How to complete this task: Reproduce exactly, and solely, the lines running from the top of the data below through the line with "of the list.", both inclusive. Omit pictures.

(Beginning of Study material)

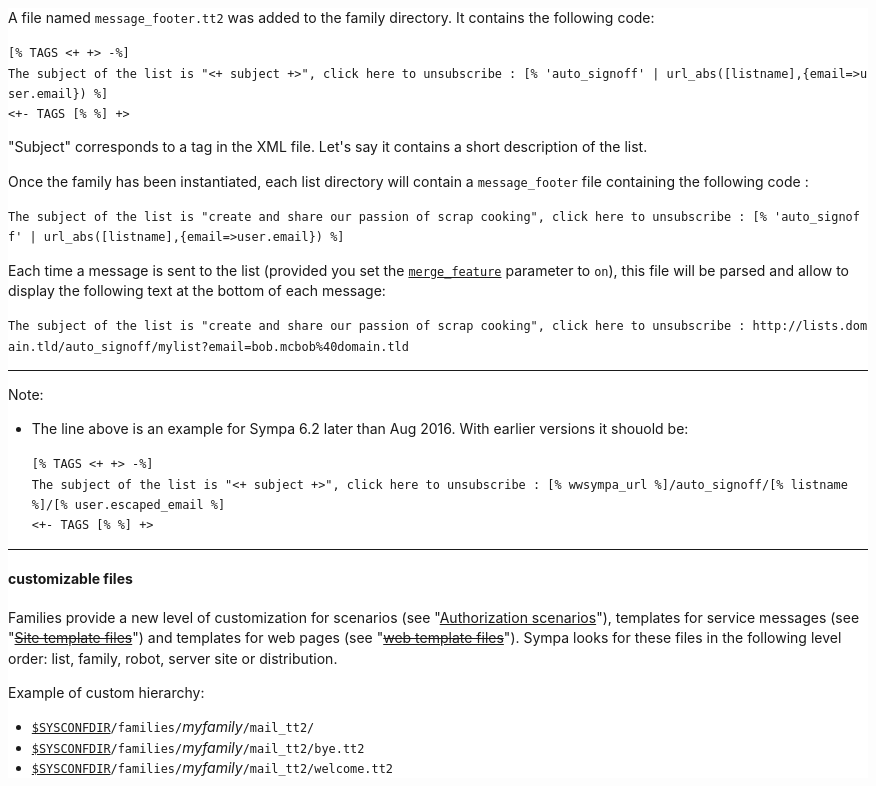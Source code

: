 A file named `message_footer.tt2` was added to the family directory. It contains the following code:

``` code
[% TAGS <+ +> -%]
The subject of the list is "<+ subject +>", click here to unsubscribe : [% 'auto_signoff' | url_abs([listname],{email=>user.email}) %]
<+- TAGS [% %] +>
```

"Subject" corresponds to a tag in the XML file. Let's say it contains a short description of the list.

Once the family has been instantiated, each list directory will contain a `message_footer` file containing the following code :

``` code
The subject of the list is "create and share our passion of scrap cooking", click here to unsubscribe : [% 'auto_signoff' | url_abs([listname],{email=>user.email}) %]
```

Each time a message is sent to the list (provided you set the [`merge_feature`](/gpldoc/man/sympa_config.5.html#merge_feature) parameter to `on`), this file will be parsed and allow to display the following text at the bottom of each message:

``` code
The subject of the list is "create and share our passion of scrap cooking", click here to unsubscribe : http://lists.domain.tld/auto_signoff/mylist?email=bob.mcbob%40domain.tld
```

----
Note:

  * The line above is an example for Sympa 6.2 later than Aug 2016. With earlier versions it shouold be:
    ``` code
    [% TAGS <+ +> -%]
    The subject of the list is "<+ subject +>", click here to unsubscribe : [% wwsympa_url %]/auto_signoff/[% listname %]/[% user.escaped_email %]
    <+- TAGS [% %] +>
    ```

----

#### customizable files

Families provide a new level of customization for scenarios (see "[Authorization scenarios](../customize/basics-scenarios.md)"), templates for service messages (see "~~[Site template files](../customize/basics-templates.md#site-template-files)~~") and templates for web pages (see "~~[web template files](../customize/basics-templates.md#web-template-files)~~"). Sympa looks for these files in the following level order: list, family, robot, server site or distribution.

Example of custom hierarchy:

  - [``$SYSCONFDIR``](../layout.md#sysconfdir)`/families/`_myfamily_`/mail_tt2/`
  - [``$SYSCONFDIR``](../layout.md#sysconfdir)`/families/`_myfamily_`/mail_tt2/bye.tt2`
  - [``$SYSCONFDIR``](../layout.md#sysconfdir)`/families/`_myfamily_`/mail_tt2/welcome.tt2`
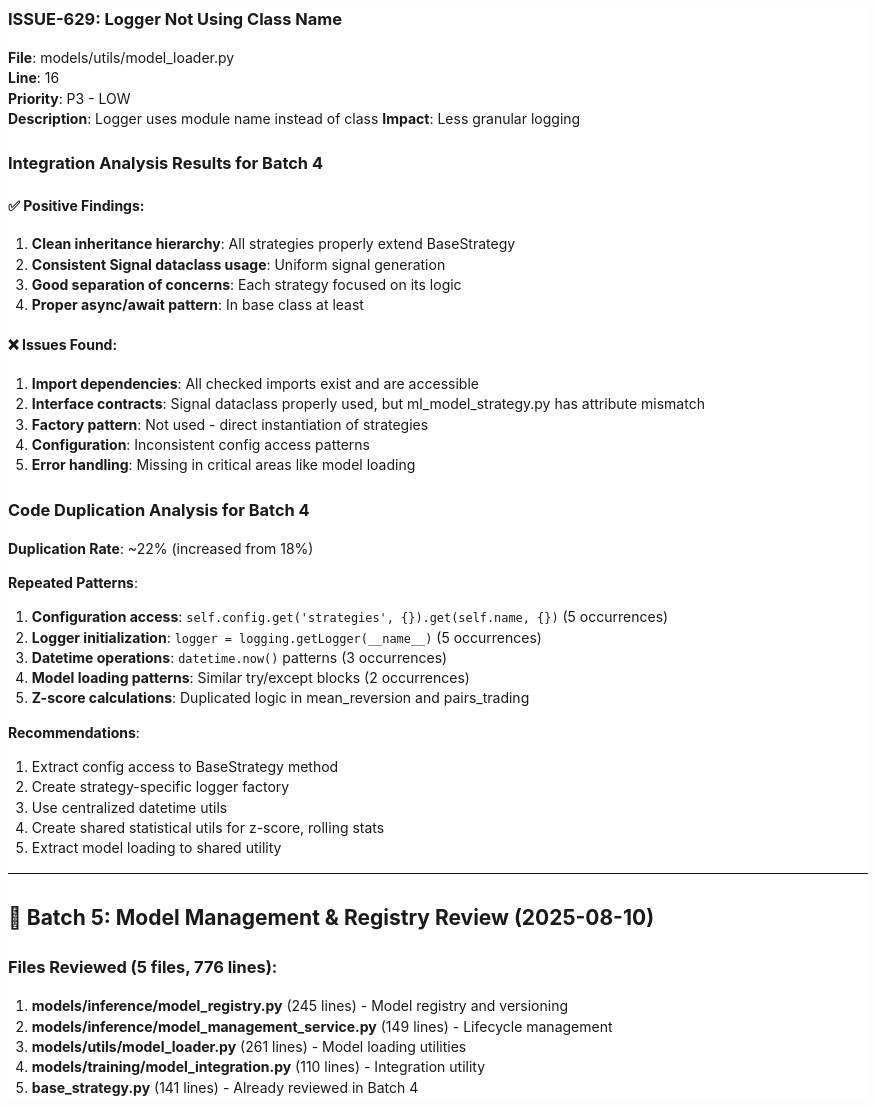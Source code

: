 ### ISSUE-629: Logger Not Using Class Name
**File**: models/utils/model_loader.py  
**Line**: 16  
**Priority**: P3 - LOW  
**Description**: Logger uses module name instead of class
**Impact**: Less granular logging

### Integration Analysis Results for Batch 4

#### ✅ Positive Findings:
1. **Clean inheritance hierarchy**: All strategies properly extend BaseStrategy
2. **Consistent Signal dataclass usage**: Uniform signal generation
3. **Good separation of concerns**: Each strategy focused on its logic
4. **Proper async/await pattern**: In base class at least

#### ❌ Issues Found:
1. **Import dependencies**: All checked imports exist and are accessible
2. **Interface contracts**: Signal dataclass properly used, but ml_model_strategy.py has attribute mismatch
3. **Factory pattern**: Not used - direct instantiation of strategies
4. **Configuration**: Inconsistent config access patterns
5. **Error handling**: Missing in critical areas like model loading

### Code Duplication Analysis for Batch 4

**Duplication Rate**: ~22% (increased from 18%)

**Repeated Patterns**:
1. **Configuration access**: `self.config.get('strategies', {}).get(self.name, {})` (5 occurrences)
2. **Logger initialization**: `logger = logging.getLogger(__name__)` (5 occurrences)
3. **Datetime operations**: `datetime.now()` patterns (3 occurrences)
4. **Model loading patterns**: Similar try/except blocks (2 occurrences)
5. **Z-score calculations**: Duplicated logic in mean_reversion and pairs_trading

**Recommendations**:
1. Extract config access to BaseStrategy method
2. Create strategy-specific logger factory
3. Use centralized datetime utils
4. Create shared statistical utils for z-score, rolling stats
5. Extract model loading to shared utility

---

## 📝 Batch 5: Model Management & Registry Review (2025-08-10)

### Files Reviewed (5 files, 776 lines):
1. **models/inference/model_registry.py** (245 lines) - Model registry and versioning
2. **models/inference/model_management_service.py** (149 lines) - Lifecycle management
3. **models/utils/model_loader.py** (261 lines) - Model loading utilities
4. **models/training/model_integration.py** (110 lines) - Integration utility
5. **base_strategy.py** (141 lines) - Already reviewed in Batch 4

(End of Study material)

Answer section:
Source code

: A file named `message_footer.tt2` was added to the family directory. It contains the following code:

``` code
[% TAGS <+ +> -%]
The subject of the list is "<+ subject +>", click here to unsubscribe : [% 'auto_signoff' | url_abs([listname],{email=>user.email}) %]
<+- TAGS [% %] +>
```

"Subject" corresponds to a tag in the XML file. Let's say it contains a short description of the list.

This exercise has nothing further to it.